2つ目は、ドイツでは自治体が出資して地域のインフラに関わる事業をまとめる都市公社が、大きな存在感を持っています。これは「シュタットベルケ」と呼ばれます。日本でも、自治体が出資する新電力会社が生まれてきたので、その動きをサポートしながら、地域活性化に役立てていければいいですね。日本とドイツとでは社会環境もかなり違うので、いまは日本でできることを整理していく段階です。

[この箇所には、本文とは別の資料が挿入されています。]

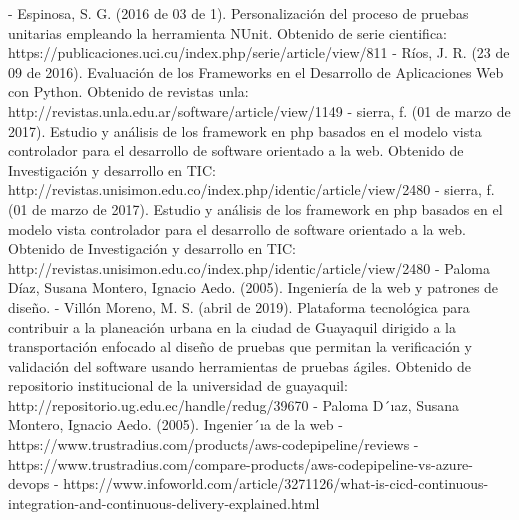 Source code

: \documentclass[12pt,letterpaper]{article}
\begin{document}
\begin{thebibliography}{XXX0000}

\bibitem - Espinosa, S. G. (2016 de 03 de 1). Personalización del proceso de pruebas unitarias empleando la herramienta NUnit. Obtenido de serie cientifica: https://publicaciones.uci.cu/index.php/serie/article/view/811
\bibitem - Ríos, J. R. (23 de 09 de 2016). Evaluación de los Frameworks en el Desarrollo de Aplicaciones Web con Python. Obtenido de revistas unla: http://revistas.unla.edu.ar/software/article/view/1149
\bibitem - sierra, f. (01 de marzo de 2017). Estudio y análisis de los framework en php basados en el modelo vista controlador para el desarrollo de software orientado a la web. Obtenido de Investigación y desarrollo en TIC: http://revistas.unisimon.edu.co/index.php/identic/article/view/2480
\bibitem - sierra, f. (01 de marzo de 2017). Estudio y análisis de los framework en php basados en el modelo vista controlador para el desarrollo de software orientado a la web. Obtenido de Investigación y desarrollo en TIC: http://revistas.unisimon.edu.co/index.php/identic/article/view/2480 
\bibitem - Paloma Díaz, Susana Montero, Ignacio Aedo. (2005). Ingeniería de la web y patrones de diseño.
\bibitem - Villón Moreno, M. S. (abril de 2019). Plataforma tecnológica para contribuir a la planeación urbana en la ciudad de Guayaquil dirigido a la transportación enfocado al diseño de pruebas que permitan la verificación y validación del software usando herramientas de pruebas ágiles. Obtenido de repositorio institucional de la universidad de guayaquil: http://repositorio.ug.edu.ec/handle/redug/39670
\bibitem - Paloma D´ıaz, Susana Montero, Ignacio Aedo. (2005). Ingenier´ıa de la web
\bibitem - https://www.trustradius.com/products/aws-codepipeline/reviews
\bibitem - https://www.trustradius.com/compare-products/aws-codepipeline-vs-azure-devops
\bibitem - https://www.infoworld.com/article/3271126/what-is-cicd-continuous-integration-and-continuous-delivery-explained.html

\end{thebibliography}
\end{document}
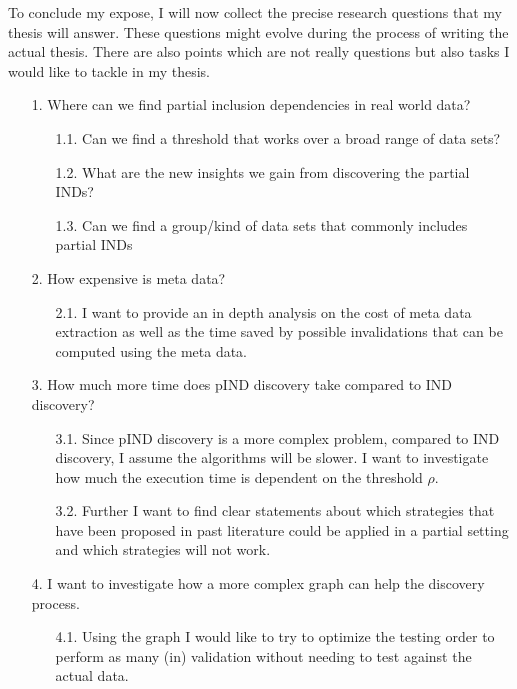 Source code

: To conclude my expose, I will now collect the precise research questions that my thesis will answer. These questions might evolve during the process of writing the actual thesis. There are also points which are not really questions but also tasks I would like to tackle in my thesis.

\begin{itemize}
    \item[1.] Where can we find partial inclusion dependencies in real world data?
    \begin{itemize}
        \item[1.1.] Can we find a threshold that works over a broad range of data sets?
        \item[1.2.] What are the new insights we gain from discovering the partial INDs?
        \item[1.3.] Can we find a group/kind of data sets that commonly includes partial INDs 
    \end{itemize}
    \item[2.] How expensive is meta data?
    \begin{itemize}
        \item[2.1.] I want to provide an in depth analysis on the cost of meta data extraction as well as the time saved by possible invalidations that can be computed using the meta data.
    \end{itemize}
    \item[3.] How much more time does pIND discovery take compared to IND discovery?
    \begin{itemize}
        \item[3.1.] Since pIND discovery is a more complex problem, compared to IND discovery, I assume the algorithms will be slower. I want to investigate how much the execution time is dependent on the threshold $\rho$.
        \item[3.2.] Further I want to find clear statements about which strategies that have been proposed in past literature could be applied in a partial setting and which strategies will not work.
    \end{itemize}
    \item[4.] I want to investigate how a more complex graph can help the discovery process.
    \begin{itemize}
        \item[4.1.] Using the graph I would like to try to optimize the testing order to perform as many (in) validation without needing to test against the actual data.

\end{itemize}
\end{itemize}
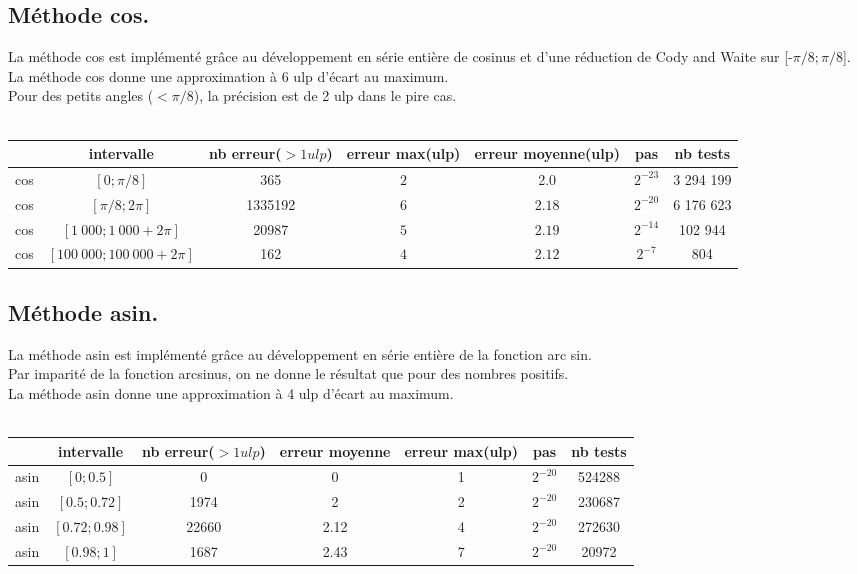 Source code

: \documentclass[a4,12pt]{article}
\begin{document}
\subsection{Méthode cos.}
La méthode cos est implémenté grâce au développement en série entière de cosinus et d'une réduction de Cody and Waite sur [-$\pi /8;\pi /8$].\\
La méthode cos donne une approximation à 6 ulp d'écart au maximum.\\
Pour des petits angles ($<\pi /8$), la précision est de 2 ulp dans le pire cas.\\
\\

\hspace{-4cm}\begin{tabular}{|c|c|c|c|c|c|c|}

\hline 
 & intervalle & nb erreur($>1 ulp$) & erreur max(ulp)& erreur moyenne(ulp) & pas & nb tests \\
\hline 
cos & $[0; \pi /8]$             & 365      & $2$ & 2.0        &$2^{-23}$ & 3 294 199\\
\hline 
cos & $[\pi /8; 2\pi]$          & 1335192 & $6$ &$2.18$ & $2^{-20}$ & 6 176 623\\
\hline 
cos & $[1\ 000; 1\ 000 + 2\pi]$     & 20987    & $5$ &$2.19$ & $2^{-14}$ & 102 944\\
\hline 
cos & $[100\ 000; 100\ 000 + 2\pi]$ & 162     & $4$ &$ 2.12$ & $2^{-7}$ & 804\\
\hline
\end{tabular}

\subsection{Méthode asin.}
La méthode asin est implémenté grâce au développement en série entière de la fonction arc sin.\\
Par imparité de la fonction arcsinus, on ne donne le résultat que pour des nombres positifs.\\
La méthode asin donne une approximation à 4 ulp d'écart au maximum.\\
\\

\hspace{-3cm}
\begin{tabular}{|c|c|c|c|c|c|c|}
\hline
 & intervalle & nb erreur($>1 ulp$) & erreur moyenne & erreur max(ulp) & pas & nb tests \\
\hline
asin & $[0;0.5]$ & 0 & 0 & 1 &$2^{-20}$ & 524288\\
\hline
asin & $[0.5;0.72]$ & 1974 & 2 & 2 & $2^{-20}$ & 230687\\
\hline
asin & $[0.72;0.98]$ & 22660 & 2.12 & 4 & $2^{-20}$ & 272630\\
\hline
asin & $[0.98;1]$ & 1687 & 2.43 & 7 & $2^{-20}$ & 20972\\
\hline
\end{tabular}
\end{document}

エネルギーを含めたインフラは、暮らしに欠かせないものです。欧州では、単に短期的に得だからとそれを民間事業者に譲るくらいなら、多少負担しても自分たちの地域で運営していこうという覚悟があります。日本でも、自分たちの地域に適した選択肢を選ぶことで、身近な人たちから信頼される組織に育っていくのではないかと考えています。それをお手伝いできたらいいですね。